### Records provided

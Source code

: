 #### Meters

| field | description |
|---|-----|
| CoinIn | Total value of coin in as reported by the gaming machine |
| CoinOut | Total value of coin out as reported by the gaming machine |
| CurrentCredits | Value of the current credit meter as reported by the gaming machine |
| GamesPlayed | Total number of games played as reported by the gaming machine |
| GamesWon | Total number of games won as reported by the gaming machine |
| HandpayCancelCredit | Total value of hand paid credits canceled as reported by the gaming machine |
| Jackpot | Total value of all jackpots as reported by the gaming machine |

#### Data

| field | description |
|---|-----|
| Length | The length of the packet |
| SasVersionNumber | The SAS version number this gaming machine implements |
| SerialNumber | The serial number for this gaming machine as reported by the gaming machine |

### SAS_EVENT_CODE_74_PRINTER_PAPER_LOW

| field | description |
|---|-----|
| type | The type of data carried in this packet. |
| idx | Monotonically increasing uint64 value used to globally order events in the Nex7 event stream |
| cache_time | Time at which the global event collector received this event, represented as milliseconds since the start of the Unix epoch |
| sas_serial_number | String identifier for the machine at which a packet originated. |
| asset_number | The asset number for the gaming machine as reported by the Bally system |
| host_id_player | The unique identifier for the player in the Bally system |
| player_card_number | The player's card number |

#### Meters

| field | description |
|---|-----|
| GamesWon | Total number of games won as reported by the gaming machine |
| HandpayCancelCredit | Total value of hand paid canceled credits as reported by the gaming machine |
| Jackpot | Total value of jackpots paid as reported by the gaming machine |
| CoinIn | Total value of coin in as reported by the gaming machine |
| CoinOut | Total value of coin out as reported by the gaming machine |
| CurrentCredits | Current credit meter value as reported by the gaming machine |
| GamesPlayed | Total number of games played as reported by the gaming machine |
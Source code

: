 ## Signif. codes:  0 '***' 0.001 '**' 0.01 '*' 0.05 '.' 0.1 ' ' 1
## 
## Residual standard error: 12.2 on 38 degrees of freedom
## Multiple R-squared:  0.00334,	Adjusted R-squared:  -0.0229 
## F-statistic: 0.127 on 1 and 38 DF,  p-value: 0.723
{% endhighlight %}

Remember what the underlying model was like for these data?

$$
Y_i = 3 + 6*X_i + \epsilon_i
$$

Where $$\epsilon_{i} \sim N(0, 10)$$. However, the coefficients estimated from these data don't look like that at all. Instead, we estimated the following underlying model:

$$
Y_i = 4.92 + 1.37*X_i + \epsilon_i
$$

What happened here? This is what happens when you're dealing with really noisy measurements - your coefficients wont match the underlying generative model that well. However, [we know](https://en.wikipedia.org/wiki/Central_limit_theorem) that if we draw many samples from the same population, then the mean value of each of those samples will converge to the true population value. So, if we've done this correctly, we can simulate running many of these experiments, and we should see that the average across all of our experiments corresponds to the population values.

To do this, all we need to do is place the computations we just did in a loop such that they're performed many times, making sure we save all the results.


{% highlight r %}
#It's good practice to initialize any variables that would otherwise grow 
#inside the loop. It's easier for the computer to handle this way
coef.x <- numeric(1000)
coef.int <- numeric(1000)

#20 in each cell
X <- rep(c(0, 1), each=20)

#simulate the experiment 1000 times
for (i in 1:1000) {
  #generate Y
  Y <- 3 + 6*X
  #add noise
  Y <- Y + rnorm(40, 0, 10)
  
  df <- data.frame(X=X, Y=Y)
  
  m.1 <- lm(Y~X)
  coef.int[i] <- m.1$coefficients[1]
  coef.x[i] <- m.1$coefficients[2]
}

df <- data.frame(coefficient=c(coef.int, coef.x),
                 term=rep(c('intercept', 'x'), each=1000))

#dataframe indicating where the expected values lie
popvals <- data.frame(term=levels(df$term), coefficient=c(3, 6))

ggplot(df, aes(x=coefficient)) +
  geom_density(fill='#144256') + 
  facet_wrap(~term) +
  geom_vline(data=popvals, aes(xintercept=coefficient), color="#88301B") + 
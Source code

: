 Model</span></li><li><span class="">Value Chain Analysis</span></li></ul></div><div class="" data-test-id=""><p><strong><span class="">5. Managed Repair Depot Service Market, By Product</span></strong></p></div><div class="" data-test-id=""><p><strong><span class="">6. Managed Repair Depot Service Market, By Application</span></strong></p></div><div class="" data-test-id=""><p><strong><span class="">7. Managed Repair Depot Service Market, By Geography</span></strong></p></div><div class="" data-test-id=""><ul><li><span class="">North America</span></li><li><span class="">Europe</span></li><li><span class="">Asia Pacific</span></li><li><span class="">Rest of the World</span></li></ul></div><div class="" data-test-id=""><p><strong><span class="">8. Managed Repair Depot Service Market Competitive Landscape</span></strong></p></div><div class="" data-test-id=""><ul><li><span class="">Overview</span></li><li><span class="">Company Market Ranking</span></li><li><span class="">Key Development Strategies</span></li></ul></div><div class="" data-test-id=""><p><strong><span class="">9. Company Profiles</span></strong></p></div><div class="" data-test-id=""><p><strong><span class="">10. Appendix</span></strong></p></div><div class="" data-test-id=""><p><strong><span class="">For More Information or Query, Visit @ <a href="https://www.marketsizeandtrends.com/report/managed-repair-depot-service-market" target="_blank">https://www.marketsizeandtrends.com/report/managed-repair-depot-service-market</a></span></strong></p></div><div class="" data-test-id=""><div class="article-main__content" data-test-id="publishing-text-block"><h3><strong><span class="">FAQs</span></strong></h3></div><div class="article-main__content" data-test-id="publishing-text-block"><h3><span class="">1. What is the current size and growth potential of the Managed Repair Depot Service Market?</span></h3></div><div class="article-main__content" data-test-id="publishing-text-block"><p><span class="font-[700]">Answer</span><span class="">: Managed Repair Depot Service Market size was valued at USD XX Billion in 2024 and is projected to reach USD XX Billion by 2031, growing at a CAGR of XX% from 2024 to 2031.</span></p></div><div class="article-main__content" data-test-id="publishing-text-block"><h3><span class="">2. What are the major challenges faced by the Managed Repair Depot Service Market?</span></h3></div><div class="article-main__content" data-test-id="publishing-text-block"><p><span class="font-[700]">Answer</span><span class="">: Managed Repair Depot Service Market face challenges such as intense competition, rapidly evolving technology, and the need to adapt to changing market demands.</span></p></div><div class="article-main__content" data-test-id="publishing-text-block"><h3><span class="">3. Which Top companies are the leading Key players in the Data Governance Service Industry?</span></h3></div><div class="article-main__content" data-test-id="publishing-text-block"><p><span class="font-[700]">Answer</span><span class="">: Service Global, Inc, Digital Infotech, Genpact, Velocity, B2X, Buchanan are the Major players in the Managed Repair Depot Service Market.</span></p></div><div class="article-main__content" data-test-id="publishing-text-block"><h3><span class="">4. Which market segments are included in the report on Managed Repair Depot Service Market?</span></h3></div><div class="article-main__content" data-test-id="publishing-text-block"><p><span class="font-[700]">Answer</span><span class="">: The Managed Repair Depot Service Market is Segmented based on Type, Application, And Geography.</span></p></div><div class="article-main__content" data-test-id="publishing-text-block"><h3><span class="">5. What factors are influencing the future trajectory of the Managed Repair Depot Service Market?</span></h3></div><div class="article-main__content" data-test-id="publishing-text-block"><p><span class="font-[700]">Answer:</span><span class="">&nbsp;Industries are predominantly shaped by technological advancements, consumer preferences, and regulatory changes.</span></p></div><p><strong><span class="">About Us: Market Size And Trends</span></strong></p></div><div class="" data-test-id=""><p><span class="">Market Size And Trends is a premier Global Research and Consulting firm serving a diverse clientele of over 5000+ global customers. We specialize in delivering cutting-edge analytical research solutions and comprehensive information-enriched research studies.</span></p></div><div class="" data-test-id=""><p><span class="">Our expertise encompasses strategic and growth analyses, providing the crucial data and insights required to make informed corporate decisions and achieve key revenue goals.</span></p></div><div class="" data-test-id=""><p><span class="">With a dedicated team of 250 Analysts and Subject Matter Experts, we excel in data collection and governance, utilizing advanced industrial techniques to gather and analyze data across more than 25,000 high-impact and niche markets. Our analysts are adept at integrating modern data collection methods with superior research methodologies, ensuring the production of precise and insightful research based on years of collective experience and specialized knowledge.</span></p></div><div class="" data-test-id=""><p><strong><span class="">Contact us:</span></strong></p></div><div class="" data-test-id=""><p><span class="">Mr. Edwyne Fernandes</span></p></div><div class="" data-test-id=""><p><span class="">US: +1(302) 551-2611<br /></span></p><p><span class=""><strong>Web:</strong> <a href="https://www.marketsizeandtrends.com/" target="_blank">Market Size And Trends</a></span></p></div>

### Activity
Wherever the word "loop" appears in the entries above, copy that line.

### Completed task
To do this, all we need to do is place the computations we just did in a loop such that they're performed many times, making sure we save all the results.
#inside the loop. It's easier for the computer to handle this way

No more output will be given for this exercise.